Exercise: In the records below, tally each line that contains the word "bancos" and give the total only.

Items from a dataset:
※ ※ ※

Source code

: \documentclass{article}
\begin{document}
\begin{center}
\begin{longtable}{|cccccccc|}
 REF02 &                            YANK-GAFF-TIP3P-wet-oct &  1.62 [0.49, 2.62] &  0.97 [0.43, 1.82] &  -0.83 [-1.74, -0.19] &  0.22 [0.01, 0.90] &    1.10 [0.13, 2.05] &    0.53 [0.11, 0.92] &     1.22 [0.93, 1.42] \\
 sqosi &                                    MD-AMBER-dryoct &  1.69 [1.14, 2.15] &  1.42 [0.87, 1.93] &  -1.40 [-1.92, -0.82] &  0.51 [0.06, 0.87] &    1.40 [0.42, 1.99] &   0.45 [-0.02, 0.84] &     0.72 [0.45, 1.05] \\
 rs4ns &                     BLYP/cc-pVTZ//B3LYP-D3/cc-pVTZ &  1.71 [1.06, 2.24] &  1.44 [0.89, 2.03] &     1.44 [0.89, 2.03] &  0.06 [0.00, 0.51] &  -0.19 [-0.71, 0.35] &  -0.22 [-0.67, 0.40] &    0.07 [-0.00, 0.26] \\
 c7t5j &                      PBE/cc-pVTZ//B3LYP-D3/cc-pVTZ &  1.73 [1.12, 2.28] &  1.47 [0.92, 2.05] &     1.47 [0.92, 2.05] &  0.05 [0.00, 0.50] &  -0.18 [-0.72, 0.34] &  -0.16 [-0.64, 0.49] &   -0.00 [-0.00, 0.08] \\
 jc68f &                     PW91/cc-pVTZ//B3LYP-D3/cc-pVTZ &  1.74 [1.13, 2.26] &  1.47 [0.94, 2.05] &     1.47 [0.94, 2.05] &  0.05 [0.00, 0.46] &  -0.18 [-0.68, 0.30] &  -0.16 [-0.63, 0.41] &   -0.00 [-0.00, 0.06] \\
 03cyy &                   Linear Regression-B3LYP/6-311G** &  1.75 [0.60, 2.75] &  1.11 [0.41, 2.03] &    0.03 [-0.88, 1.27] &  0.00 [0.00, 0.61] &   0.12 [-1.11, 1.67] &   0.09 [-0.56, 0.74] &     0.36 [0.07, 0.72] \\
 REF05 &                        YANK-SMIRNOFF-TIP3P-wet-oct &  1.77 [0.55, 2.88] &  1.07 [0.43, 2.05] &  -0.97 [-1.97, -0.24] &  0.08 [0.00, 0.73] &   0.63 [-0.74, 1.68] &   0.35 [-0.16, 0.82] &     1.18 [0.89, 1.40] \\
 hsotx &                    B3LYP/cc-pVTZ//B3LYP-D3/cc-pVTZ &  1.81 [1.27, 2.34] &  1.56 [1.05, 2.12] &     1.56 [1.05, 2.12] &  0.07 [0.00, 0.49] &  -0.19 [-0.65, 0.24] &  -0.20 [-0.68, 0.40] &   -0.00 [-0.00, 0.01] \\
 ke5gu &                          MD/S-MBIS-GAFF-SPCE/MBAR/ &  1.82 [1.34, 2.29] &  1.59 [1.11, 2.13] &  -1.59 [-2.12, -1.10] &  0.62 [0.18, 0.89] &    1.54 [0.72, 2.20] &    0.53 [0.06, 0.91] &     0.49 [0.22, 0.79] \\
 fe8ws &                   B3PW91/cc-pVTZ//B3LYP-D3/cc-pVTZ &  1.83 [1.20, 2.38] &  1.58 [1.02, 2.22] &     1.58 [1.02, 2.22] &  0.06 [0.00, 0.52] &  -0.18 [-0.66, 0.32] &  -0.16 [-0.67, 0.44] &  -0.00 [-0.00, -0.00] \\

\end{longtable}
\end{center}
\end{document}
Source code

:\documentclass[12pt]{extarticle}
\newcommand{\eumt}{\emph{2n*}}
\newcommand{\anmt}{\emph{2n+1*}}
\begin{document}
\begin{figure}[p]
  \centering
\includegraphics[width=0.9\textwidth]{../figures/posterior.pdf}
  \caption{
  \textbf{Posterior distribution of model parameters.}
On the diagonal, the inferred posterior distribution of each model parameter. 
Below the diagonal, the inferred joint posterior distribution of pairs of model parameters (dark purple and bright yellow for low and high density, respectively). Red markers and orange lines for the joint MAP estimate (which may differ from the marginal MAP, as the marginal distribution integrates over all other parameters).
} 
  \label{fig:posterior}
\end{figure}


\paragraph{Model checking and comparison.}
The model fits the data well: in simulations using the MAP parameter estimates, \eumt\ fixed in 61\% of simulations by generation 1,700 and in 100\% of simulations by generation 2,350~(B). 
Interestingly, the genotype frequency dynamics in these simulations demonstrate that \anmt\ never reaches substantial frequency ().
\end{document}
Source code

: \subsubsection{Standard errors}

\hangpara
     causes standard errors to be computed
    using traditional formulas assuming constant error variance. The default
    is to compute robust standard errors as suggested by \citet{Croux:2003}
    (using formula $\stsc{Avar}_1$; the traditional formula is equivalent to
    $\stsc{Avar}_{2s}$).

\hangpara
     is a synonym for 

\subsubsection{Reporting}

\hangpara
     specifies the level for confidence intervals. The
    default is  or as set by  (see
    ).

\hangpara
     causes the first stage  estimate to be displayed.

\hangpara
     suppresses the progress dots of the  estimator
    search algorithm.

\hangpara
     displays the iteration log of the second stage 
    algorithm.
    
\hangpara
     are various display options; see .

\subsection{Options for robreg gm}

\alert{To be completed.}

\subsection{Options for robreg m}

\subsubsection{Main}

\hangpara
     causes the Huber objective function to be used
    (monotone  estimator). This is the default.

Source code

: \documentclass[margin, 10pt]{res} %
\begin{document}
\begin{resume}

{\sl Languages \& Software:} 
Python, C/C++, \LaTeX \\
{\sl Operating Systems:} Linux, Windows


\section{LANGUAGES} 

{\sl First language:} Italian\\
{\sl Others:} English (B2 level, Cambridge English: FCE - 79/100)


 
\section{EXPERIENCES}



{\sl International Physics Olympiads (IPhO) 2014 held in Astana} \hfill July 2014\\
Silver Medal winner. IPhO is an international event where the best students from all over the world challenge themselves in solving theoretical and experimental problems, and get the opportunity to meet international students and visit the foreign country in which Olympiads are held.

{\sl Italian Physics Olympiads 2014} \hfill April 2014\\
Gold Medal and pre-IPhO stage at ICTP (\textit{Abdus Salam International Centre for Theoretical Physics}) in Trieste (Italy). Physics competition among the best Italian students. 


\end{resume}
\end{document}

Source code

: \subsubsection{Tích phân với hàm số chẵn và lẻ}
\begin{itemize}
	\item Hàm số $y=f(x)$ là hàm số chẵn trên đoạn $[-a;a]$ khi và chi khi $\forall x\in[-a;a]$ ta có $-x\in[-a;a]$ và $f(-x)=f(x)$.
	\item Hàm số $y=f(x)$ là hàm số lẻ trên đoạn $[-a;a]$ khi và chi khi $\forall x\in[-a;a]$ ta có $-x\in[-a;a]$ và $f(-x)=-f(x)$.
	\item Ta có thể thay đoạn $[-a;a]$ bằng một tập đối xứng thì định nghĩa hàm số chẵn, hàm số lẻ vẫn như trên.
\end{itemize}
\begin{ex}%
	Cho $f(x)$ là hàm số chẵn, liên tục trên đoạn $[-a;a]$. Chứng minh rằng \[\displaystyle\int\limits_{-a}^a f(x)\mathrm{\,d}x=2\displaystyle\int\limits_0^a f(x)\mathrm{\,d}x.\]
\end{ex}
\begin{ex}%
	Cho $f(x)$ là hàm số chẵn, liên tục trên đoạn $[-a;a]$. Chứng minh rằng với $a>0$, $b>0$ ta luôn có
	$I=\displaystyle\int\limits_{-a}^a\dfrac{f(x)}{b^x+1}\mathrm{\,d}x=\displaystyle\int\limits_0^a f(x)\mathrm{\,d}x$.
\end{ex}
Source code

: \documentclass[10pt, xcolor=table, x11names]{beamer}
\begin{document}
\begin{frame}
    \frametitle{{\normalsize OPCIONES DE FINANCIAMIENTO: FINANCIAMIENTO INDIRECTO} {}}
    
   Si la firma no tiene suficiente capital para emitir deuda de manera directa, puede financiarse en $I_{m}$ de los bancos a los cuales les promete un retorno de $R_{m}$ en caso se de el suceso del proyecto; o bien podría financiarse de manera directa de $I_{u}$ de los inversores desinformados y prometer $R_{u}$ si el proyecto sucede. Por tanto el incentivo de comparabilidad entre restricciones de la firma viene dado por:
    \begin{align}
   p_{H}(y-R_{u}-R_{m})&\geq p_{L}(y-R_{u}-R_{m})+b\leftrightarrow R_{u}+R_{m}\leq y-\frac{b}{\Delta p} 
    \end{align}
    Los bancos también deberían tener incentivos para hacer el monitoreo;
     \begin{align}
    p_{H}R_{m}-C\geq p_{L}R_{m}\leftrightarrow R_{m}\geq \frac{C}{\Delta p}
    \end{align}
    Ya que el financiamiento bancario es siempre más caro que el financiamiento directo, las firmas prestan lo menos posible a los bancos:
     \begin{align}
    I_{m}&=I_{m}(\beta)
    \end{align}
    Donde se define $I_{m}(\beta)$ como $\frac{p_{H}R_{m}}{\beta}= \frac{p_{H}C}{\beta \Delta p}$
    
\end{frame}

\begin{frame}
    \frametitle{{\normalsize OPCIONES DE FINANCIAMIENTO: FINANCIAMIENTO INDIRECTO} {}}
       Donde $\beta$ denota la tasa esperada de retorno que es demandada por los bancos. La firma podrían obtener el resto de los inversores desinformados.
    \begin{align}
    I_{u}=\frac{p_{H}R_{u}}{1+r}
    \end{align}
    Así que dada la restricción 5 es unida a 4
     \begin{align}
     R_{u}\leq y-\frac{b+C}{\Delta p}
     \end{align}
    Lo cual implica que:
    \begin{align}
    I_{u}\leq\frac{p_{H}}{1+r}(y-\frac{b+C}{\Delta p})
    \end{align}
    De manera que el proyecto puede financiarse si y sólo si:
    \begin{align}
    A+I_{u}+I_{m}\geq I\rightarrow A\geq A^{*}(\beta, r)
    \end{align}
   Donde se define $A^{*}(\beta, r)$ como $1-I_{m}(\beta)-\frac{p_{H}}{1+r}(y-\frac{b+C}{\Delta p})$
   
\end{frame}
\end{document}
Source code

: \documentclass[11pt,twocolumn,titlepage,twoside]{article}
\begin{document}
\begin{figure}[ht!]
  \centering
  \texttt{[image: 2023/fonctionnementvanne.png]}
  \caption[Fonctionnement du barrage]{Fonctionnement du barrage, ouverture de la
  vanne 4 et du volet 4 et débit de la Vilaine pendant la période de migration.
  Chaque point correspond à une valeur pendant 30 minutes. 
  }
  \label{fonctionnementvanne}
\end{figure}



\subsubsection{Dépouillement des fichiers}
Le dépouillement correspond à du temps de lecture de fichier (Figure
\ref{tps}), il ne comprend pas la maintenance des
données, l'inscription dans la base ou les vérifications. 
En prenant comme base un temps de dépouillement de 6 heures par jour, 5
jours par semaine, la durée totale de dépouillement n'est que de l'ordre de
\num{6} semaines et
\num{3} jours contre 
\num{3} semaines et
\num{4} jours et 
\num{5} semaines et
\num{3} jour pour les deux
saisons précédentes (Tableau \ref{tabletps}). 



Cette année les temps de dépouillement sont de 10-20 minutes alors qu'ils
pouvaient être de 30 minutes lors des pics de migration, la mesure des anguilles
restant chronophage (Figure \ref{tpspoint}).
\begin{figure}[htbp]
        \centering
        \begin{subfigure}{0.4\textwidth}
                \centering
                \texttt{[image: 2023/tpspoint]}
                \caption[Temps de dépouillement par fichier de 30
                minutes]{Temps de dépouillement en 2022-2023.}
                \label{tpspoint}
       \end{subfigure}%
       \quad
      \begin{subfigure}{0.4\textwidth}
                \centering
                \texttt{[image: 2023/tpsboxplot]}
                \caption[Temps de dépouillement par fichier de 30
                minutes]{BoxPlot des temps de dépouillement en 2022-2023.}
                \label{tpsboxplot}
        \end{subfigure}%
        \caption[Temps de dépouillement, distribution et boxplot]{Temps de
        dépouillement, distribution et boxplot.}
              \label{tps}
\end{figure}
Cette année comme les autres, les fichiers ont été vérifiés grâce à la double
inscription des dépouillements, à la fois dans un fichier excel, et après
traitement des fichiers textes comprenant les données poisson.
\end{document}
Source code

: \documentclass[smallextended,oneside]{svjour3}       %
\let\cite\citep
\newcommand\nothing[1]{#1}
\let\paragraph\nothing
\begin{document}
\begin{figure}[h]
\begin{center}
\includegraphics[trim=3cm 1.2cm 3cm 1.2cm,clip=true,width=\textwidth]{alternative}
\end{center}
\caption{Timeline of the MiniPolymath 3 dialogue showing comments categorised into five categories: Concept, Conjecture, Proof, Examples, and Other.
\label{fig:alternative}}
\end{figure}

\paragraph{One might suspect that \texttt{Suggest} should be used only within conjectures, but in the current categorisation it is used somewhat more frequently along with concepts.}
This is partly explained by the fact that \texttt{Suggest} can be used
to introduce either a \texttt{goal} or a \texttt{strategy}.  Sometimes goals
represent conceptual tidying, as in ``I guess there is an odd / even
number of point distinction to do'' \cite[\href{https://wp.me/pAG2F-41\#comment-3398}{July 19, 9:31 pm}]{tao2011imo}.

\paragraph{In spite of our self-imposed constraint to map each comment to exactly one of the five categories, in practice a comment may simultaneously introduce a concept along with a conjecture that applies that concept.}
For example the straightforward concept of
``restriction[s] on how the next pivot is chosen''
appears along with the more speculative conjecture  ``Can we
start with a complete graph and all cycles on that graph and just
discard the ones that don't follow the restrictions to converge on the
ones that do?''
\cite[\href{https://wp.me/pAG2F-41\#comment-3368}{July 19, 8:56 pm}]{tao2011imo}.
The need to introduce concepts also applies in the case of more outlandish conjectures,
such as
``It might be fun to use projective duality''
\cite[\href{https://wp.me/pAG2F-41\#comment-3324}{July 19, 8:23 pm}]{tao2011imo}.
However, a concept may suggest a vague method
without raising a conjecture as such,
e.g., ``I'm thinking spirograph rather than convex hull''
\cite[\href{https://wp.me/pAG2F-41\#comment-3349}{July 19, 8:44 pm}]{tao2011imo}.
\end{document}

※ ※ ※

Solved problem: 4